Required action: For this listing, reproduce the line with "copyright(c)2021,Festus Mutie", the line with "The current version", and the lines between, exactly as they stand. Leave out pictures and all other lines.

Data excerpts:
* * * * * * * * *

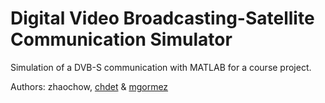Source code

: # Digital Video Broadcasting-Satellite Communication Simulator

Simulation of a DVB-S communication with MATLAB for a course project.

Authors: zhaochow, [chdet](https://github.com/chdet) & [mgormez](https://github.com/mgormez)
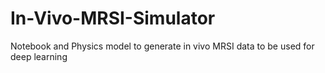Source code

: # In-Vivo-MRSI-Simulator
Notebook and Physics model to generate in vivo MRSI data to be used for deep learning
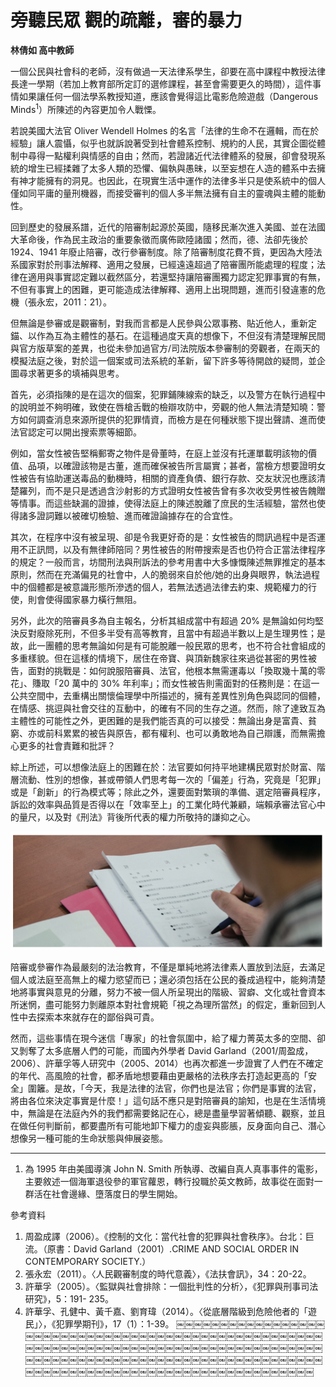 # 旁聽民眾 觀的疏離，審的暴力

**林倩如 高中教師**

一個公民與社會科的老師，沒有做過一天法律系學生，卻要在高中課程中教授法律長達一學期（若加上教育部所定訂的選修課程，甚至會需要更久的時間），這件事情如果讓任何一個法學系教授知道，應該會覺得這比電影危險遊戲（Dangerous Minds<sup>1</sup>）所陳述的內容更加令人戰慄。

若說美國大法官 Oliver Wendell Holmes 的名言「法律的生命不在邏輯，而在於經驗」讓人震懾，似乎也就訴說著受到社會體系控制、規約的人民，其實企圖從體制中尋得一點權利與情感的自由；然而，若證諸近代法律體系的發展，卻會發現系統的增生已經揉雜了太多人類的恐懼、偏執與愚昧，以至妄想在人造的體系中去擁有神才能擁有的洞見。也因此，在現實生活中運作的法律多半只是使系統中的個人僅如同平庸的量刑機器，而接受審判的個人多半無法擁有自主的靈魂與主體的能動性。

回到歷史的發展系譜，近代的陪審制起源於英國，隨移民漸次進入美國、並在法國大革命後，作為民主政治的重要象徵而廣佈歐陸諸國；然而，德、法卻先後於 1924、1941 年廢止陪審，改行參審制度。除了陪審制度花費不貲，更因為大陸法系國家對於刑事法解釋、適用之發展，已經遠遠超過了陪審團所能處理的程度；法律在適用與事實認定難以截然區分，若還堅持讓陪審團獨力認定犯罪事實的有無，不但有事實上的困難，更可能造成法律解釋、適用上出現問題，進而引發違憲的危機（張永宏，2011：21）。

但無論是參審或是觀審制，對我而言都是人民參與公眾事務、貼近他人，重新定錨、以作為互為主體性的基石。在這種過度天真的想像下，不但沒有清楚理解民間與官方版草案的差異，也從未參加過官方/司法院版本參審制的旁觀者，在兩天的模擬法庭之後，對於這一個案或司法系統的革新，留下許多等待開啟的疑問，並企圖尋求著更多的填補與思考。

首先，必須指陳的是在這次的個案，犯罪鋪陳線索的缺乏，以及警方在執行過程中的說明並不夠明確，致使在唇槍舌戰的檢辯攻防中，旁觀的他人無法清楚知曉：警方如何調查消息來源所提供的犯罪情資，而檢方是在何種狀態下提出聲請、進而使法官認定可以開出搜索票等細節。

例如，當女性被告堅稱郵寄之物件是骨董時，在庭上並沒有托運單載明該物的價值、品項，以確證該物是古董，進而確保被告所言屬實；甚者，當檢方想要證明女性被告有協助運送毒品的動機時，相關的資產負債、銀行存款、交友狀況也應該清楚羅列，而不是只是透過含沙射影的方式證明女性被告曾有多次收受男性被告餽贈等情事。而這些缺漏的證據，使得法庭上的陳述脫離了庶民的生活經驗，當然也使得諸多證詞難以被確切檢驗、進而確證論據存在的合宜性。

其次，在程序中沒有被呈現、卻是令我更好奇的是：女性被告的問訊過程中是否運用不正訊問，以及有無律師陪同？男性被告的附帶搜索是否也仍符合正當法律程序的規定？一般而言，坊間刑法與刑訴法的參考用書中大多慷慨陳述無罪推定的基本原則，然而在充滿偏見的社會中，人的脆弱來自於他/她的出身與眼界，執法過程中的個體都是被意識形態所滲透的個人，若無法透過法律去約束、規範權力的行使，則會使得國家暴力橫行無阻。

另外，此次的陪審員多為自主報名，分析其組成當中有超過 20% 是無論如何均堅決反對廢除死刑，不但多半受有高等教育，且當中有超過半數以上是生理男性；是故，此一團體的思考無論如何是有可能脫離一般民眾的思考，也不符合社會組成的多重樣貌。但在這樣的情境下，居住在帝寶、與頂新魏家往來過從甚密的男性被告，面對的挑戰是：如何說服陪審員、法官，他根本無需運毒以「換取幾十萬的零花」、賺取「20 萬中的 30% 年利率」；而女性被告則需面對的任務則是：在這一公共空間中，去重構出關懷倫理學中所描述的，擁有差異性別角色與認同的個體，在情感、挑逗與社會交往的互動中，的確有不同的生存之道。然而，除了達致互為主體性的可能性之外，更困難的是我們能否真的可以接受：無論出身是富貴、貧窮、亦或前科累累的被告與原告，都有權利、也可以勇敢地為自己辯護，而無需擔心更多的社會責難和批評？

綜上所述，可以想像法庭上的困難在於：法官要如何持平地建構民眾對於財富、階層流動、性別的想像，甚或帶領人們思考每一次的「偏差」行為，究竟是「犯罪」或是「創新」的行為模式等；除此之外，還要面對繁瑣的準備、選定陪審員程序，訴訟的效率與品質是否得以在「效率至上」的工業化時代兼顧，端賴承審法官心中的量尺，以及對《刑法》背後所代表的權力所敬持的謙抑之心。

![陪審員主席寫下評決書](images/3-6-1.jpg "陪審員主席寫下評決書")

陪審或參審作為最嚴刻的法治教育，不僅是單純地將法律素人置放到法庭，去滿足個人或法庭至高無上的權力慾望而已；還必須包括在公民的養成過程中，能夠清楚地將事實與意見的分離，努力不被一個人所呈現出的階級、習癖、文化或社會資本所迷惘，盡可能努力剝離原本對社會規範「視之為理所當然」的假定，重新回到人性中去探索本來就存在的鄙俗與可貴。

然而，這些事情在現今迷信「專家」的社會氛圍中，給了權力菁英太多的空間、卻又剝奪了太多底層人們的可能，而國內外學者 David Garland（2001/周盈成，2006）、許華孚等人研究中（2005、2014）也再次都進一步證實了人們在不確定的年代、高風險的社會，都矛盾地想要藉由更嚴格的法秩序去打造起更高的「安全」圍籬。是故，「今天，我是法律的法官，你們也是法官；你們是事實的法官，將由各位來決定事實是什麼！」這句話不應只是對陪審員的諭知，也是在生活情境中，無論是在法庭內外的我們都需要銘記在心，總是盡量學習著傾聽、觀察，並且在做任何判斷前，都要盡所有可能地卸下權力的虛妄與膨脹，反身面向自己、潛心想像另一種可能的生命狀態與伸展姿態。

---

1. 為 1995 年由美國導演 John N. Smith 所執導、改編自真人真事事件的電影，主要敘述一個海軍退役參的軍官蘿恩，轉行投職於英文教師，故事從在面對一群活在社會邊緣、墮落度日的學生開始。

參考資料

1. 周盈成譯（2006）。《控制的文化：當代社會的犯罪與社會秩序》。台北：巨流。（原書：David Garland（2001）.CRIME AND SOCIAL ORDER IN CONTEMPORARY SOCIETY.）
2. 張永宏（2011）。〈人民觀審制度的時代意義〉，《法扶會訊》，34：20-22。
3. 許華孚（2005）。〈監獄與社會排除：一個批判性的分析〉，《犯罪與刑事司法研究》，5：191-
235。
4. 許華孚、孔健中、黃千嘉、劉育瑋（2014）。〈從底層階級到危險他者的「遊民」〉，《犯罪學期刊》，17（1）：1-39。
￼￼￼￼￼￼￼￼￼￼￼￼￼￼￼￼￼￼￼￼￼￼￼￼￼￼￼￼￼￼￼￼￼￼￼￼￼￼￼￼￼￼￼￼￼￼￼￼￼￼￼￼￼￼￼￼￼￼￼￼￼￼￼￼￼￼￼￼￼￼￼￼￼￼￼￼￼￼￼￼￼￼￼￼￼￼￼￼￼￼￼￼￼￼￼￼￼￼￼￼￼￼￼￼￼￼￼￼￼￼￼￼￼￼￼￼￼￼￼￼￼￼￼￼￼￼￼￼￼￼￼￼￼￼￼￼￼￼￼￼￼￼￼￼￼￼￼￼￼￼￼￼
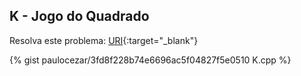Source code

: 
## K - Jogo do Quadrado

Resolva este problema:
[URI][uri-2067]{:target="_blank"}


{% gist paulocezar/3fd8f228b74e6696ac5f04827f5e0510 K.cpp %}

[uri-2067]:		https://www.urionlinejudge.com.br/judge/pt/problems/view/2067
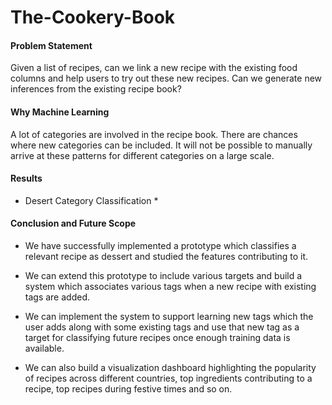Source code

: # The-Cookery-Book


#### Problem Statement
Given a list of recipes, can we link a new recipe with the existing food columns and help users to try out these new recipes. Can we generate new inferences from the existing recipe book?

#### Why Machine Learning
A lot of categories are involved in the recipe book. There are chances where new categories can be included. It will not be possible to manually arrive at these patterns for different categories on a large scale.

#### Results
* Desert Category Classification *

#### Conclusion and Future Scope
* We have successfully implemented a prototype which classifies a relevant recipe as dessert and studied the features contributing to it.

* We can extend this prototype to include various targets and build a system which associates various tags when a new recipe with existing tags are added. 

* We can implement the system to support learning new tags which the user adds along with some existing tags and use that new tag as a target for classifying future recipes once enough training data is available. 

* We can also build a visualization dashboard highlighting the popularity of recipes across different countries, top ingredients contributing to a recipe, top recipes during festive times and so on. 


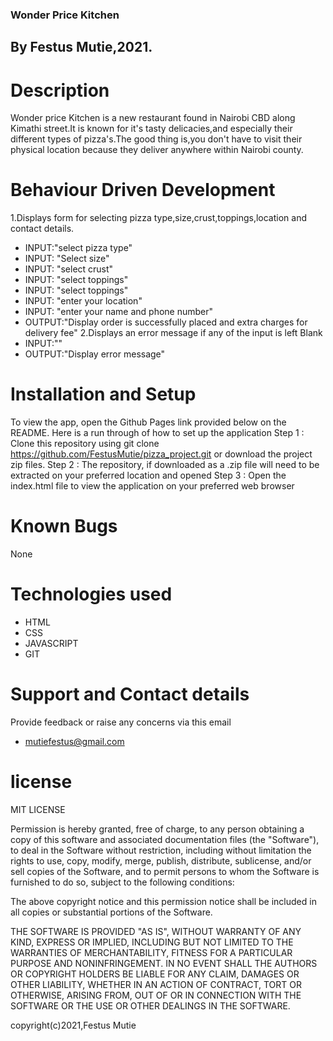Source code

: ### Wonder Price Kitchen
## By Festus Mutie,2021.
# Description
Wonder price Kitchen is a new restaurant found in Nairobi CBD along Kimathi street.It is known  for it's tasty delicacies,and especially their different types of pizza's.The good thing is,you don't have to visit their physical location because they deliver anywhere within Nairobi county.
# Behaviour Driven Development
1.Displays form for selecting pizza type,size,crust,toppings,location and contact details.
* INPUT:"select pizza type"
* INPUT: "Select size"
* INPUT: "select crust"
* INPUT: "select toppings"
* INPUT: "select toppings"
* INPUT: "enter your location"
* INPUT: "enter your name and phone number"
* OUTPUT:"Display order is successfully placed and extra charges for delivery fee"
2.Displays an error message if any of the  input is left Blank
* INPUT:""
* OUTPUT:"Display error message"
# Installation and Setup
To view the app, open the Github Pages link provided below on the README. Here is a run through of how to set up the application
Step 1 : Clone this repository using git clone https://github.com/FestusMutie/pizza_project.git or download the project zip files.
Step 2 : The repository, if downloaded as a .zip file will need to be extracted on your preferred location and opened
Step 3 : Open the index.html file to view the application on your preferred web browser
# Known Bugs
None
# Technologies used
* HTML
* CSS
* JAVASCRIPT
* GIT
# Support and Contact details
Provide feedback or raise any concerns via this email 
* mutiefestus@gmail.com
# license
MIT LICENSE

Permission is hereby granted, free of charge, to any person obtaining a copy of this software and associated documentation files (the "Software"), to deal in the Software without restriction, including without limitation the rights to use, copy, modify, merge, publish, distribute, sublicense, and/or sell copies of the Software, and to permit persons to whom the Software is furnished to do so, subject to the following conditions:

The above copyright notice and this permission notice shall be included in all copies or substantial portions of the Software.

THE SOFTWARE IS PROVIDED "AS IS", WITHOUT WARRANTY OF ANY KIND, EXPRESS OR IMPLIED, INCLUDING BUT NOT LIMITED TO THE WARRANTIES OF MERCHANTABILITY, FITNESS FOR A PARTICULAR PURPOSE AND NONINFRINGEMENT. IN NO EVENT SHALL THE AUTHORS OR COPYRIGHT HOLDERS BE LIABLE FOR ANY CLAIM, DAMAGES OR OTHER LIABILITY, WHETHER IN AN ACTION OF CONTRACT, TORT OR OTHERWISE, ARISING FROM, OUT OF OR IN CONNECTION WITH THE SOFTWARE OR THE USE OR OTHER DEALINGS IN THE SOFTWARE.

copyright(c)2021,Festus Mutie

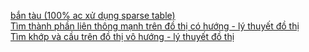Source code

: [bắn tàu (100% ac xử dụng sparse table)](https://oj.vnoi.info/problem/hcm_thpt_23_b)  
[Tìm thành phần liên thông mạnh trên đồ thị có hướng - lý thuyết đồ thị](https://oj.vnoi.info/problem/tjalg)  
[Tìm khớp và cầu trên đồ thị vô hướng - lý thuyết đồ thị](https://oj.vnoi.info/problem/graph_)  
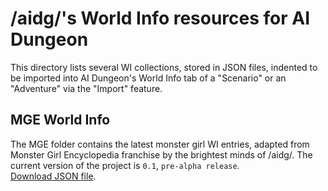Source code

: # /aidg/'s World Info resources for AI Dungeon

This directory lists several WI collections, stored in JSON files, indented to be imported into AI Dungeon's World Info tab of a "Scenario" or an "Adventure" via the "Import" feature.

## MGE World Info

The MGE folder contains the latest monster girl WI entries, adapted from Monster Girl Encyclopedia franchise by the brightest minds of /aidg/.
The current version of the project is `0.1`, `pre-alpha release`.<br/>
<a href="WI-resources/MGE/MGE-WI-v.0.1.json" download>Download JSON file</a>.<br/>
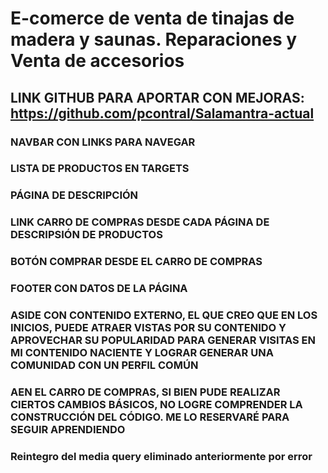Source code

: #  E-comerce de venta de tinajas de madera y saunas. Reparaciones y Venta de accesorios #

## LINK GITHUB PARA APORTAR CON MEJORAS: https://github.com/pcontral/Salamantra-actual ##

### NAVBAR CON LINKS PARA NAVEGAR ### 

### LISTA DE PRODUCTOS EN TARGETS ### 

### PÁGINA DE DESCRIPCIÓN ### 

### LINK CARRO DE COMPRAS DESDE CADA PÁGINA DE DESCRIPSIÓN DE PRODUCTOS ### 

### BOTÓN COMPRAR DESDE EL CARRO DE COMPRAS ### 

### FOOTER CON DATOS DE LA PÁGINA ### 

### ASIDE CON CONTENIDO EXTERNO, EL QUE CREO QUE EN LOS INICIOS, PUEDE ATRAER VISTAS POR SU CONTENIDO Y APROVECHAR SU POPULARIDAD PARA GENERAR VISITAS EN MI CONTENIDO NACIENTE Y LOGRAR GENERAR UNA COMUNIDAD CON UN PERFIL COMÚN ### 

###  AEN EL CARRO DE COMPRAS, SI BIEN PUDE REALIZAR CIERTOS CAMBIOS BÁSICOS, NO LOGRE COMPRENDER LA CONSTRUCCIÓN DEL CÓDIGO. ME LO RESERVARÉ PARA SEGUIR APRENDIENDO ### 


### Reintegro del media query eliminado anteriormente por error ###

* * * * * * * * *

Final answer:
copyright(c)2021,Festus Mutie

Source code

: [bắn tàu (100% ac xử dụng sparse table)](https://oj.vnoi.info/problem/hcm_thpt_23_b)  
[Tìm thành phần liên thông mạnh trên đồ thị có hướng - lý thuyết đồ thị](https://oj.vnoi.info/problem/tjalg)  
[Tìm khớp và cầu trên đồ thị vô hướng - lý thuyết đồ thị](https://oj.vnoi.info/problem/graph_)  
Source code

: # /aidg/'s World Info resources for AI Dungeon

This directory lists several WI collections, stored in JSON files, indented to be imported into AI Dungeon's World Info tab of a "Scenario" or an "Adventure" via the "Import" feature.

## MGE World Info

The MGE folder contains the latest monster girl WI entries, adapted from Monster Girl Encyclopedia franchise by the brightest minds of /aidg/.
The current version of the project is `0.1`, `pre-alpha release`.<br/>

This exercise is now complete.